Dans son dernier rapport d’activité, l’Agence nationale de la sécurité des systèmes d’information (Anssi) s’alarme de la multiplication des attaques par rançongiciels, qui consistent à bloquer les données des entreprises. Le seul moyen de les récupérer ? Payer une rançon. 54 incidents de ce type ont été signalés à l’Anssi en 2019, contre 192 en 2020, soit 4 fois plus en une année.
Et selon l’assureur Hiscox, en 2020, au niveau mondial, 58% des entreprises concernées par une attaque par rançongiciels ont versé de l’argent aux attaquants – soit pour récupérer des données, soit pour empêcher la publication d’informations sensibles. « Ce sont souvent de petites et moyennes entreprises qui préfèrent payer plutôt que de dénoncer l’attaque et d’avoir à communiquer dessus. Elles cherchent à reprendre leur production au plus vite, ce qui est compréhensible, mais rien ne les prémunit contre une nouvelle action de ce genre », souligne Alexandre Lazarègue, avocat spécialisé en droit du numérique et de l’Internet.
Les assureurs pointés du doigt
Mais il n’est pas garanti que les attaquants soient toujours prêts à rendre en échange des rançons l’intégralité des fichiers chiffrés et dans un état exploitable. Alors pourquoi les entreprises cèdent-elles si facilement ? « En matière de cybersécurité, elles sont encore immatures et ne souhaitent pas mettre les moyens pour se prémunir de ces risques. On pense encore trop souvent que ça n’arrive qu’aux autres », relève Me Alexandre Lazarègue.

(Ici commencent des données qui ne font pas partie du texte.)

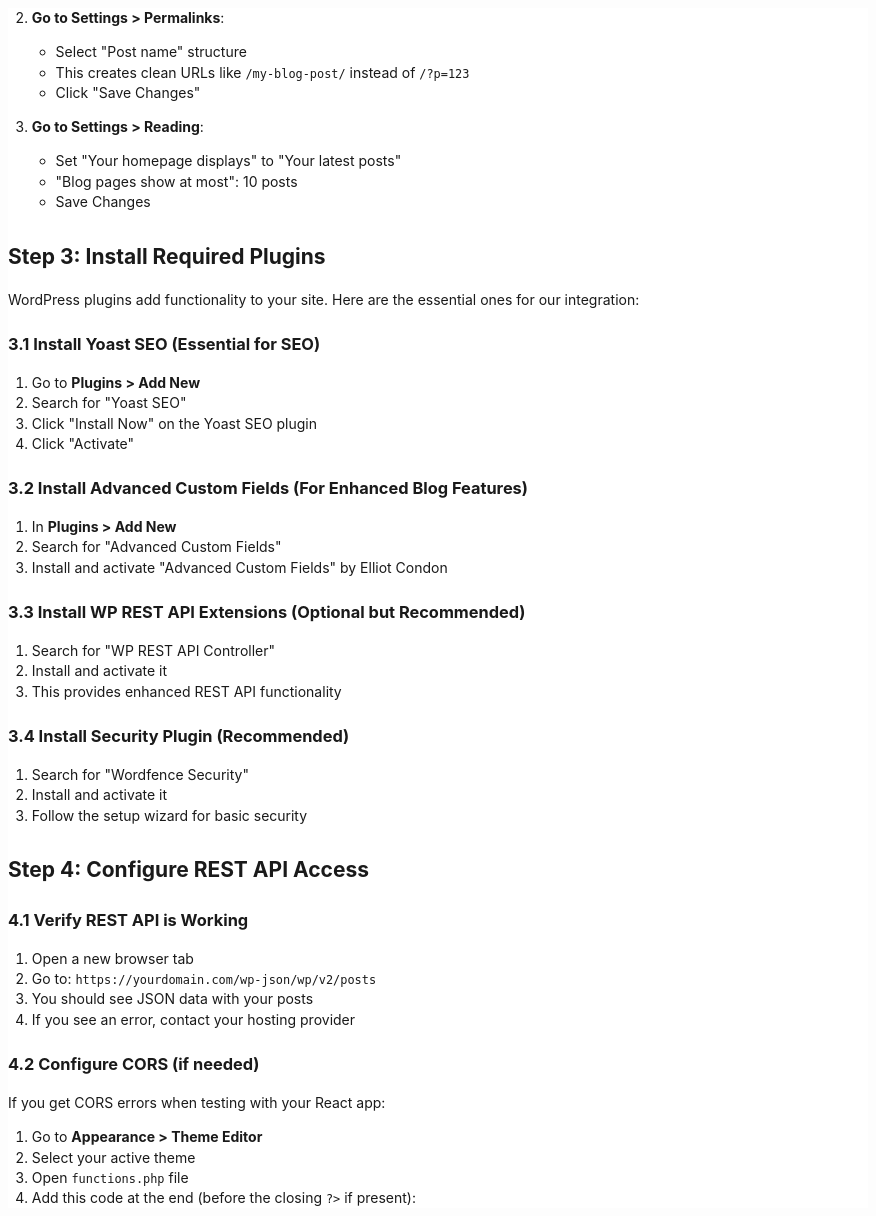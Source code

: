 2. **Go to Settings > Permalinks**:
   - Select "Post name" structure
   - This creates clean URLs like `/my-blog-post/` instead of `/?p=123`
   - Click "Save Changes"

3. **Go to Settings > Reading**:
   - Set "Your homepage displays" to "Your latest posts"
   - "Blog pages show at most": 10 posts
   - Save Changes

## Step 3: Install Required Plugins

WordPress plugins add functionality to your site. Here are the essential ones for our integration:

### 3.1 Install Yoast SEO (Essential for SEO)
1. Go to **Plugins > Add New**
2. Search for "Yoast SEO"
3. Click "Install Now" on the Yoast SEO plugin
4. Click "Activate"

### 3.2 Install Advanced Custom Fields (For Enhanced Blog Features)
1. In **Plugins > Add New**
2. Search for "Advanced Custom Fields"
3. Install and activate "Advanced Custom Fields" by Elliot Condon

### 3.3 Install WP REST API Extensions (Optional but Recommended)
1. Search for "WP REST API Controller"
2. Install and activate it
3. This provides enhanced REST API functionality

### 3.4 Install Security Plugin (Recommended)
1. Search for "Wordfence Security"
2. Install and activate it
3. Follow the setup wizard for basic security

## Step 4: Configure REST API Access

### 4.1 Verify REST API is Working
1. Open a new browser tab
2. Go to: `https://yourdomain.com/wp-json/wp/v2/posts`
3. You should see JSON data with your posts
4. If you see an error, contact your hosting provider

### 4.2 Configure CORS (if needed)
If you get CORS errors when testing with your React app:

1. Go to **Appearance > Theme Editor**
2. Select your active theme
3. Open `functions.php` file
4. Add this code at the end (before the closing `?>` if present):
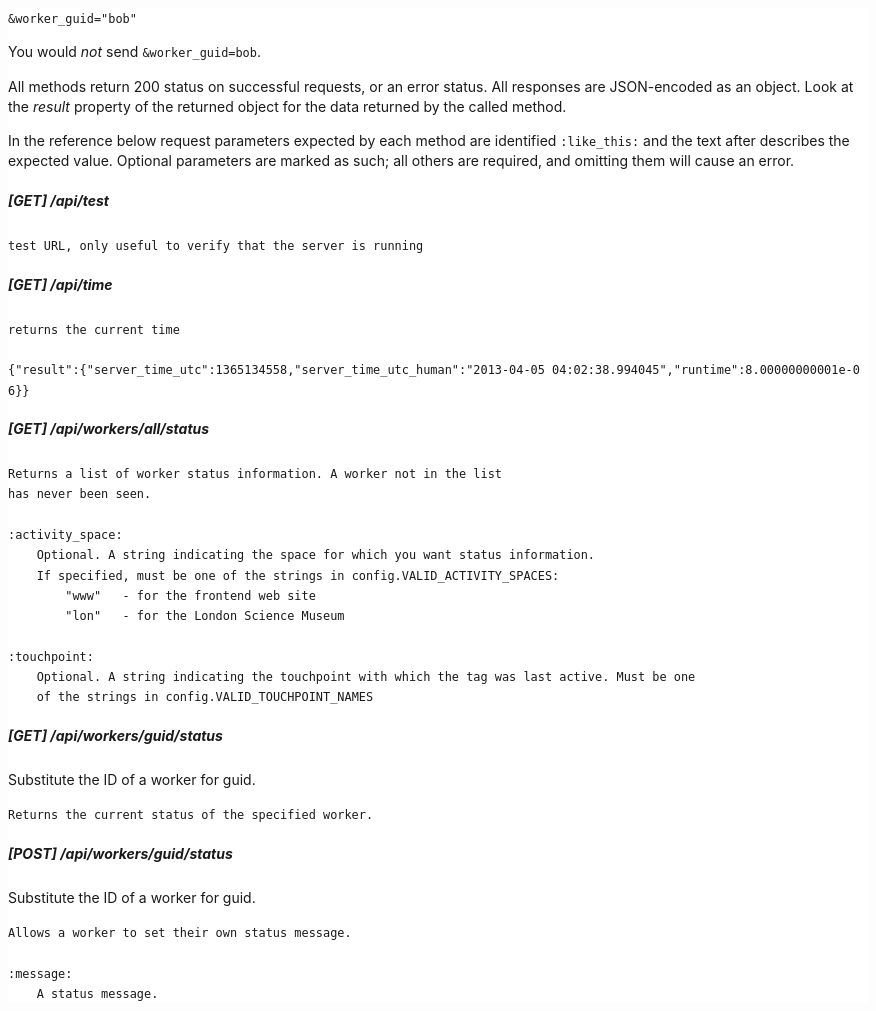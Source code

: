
 ```
&worker_guid="bob"
```

You would *not* send `&worker_guid=bob`.

All methods return 200 status on successful requests, or an error status. All responses are JSON-encoded as an object. Look at the *result* property of the returned object for the data returned by the called method.

In the reference below request parameters expected by each method are identified `:like_this:` and the text after describes the expected value. Optional parameters are marked as such; all others are required, and omitting them will cause an error.

##### [GET] /api/test
```
test URL, only useful to verify that the server is running
```


##### [GET] /api/time
```
returns the current time

{"result":{"server_time_utc":1365134558,"server_time_utc_human":"2013-04-05 04:02:38.994045","runtime":8.00000000001e-06}}
```


##### [GET] /api/workers/all/status
```
Returns a list of worker status information. A worker not in the list
has never been seen.

:activity_space:
    Optional. A string indicating the space for which you want status information.
    If specified, must be one of the strings in config.VALID_ACTIVITY_SPACES:
        "www"   - for the frontend web site
        "lon"   - for the London Science Museum

:touchpoint:
    Optional. A string indicating the touchpoint with which the tag was last active. Must be one
    of the strings in config.VALID_TOUCHPOINT_NAMES
```


##### [GET] /api/workers/guid/status
Substitute the ID of a worker for guid.
```
Returns the current status of the specified worker.
```


##### [POST] /api/workers/guid/status
Substitute the ID of a worker for guid.
```
Allows a worker to set their own status message.

:message:
    A status message.
```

À ce sous-équipement s’ajoute une faible adhésion à des services de cyberassurance. « En 2020, seulement 362 des 140 000 PME réalisant entre 10 et 15 millions de chiffre d’affaires ont souscrit une telle assurance », selon un rapport d’information du Sénat. En revanche, 87% des grandes entreprises seraient assurées. Mais même dans ce cas-là, beaucoup sont incitées à payer les rançons, car cela apparaît moins coûteux pour les assureurs que de verser une indemnisation pour les dégâts causés par l’attaque. Une situation qui ne fait qu’encourager hackers à poursuivre leurs activités, d’après les sénateurs, qui plaident pour une interdiction du caractère assurable des rançongiciels au niveau européen.

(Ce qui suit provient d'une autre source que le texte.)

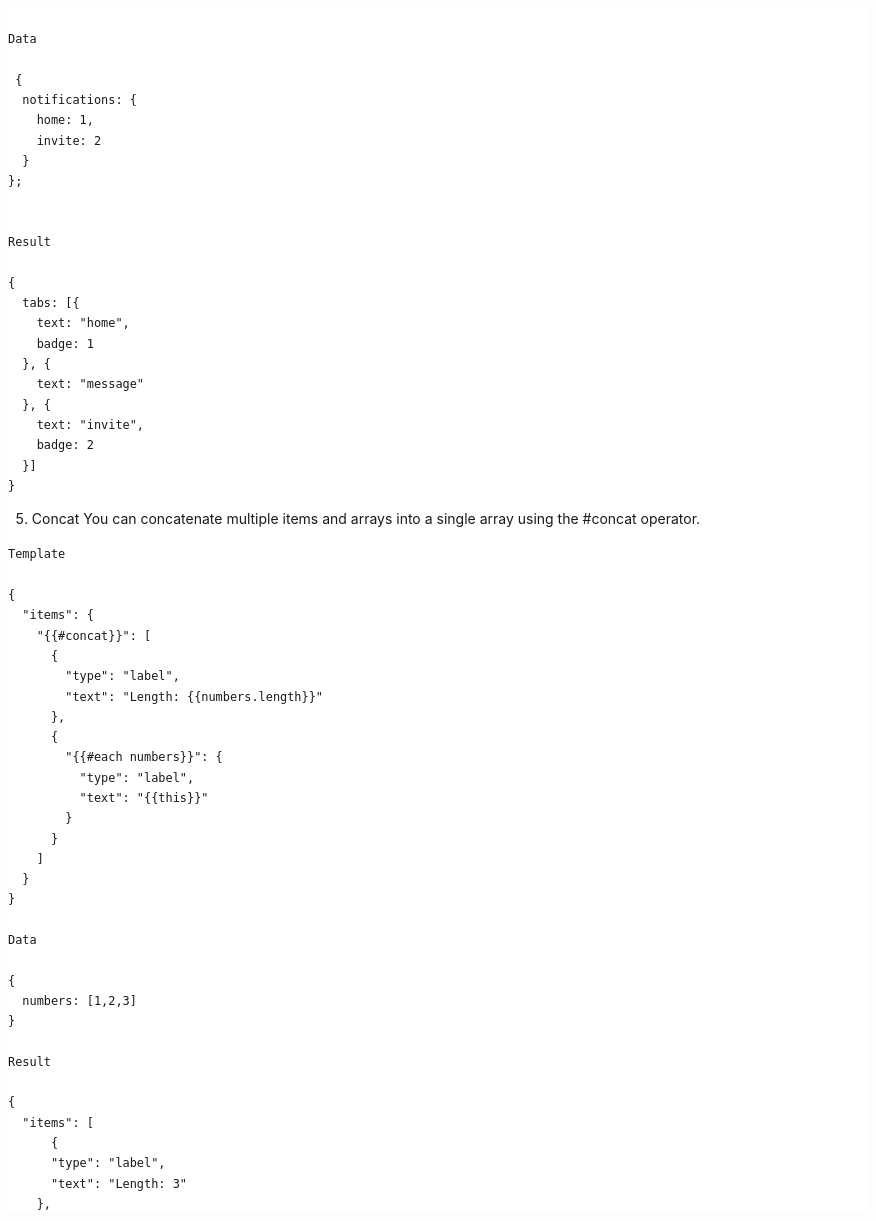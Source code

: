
 ```

Data

 {
  notifications: {
    home: 1,
    invite: 2
  }
};


Result

{
  tabs: [{
    text: "home",
    badge: 1
  }, {
    text: "message"
  }, {
    text: "invite",
    badge: 2
  }]
}
```


5. Concat
You can concatenate multiple items and arrays into a single array using the #concat operator.

```
Template 

{
  "items": {
    "{{#concat}}": [
      {
        "type": "label",
        "text": "Length: {{numbers.length}}"
      },
      {
        "{{#each numbers}}": {
          "type": "label",
          "text": "{{this}}"
        }
      }
    ]
  }
}

Data 

{
  numbers: [1,2,3]
}

Result

{
  "items": [
      {
      "type": "label",
      "text": "Length: 3"
    }, 
```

Cependant, il semble peu probable que les entreprises qui consentent à verser une rançon soient sanctionnées : « Il me paraît impossible d’engager la responsabilité d’un entrepreneur dans cette situation, car il agit sous la contrainte. Ce serait comme vouloir interdire à un bijoutier de donner sa caisse lors d’un braquage », justifie l’avocat. Il convient tout de même d’adopter les bons réflexes face à une cyberattaque, parce que « si vous ne prévenez pas vos salariés, vos fournisseurs, vos clients etc., vous mettez en danger l’ensemble de l’écosystème. Les conséquences peuvent être graves, à l’image de l’usurpation d’identité bancaire. L’entreprise victime voit alors sa responsabilité pénale engagée. » Mieux vaut donc prévenir que guérir en investissant dans les bons outils de protection et en formant l’ensemble des collaborateurs aux questions de cybersécurité.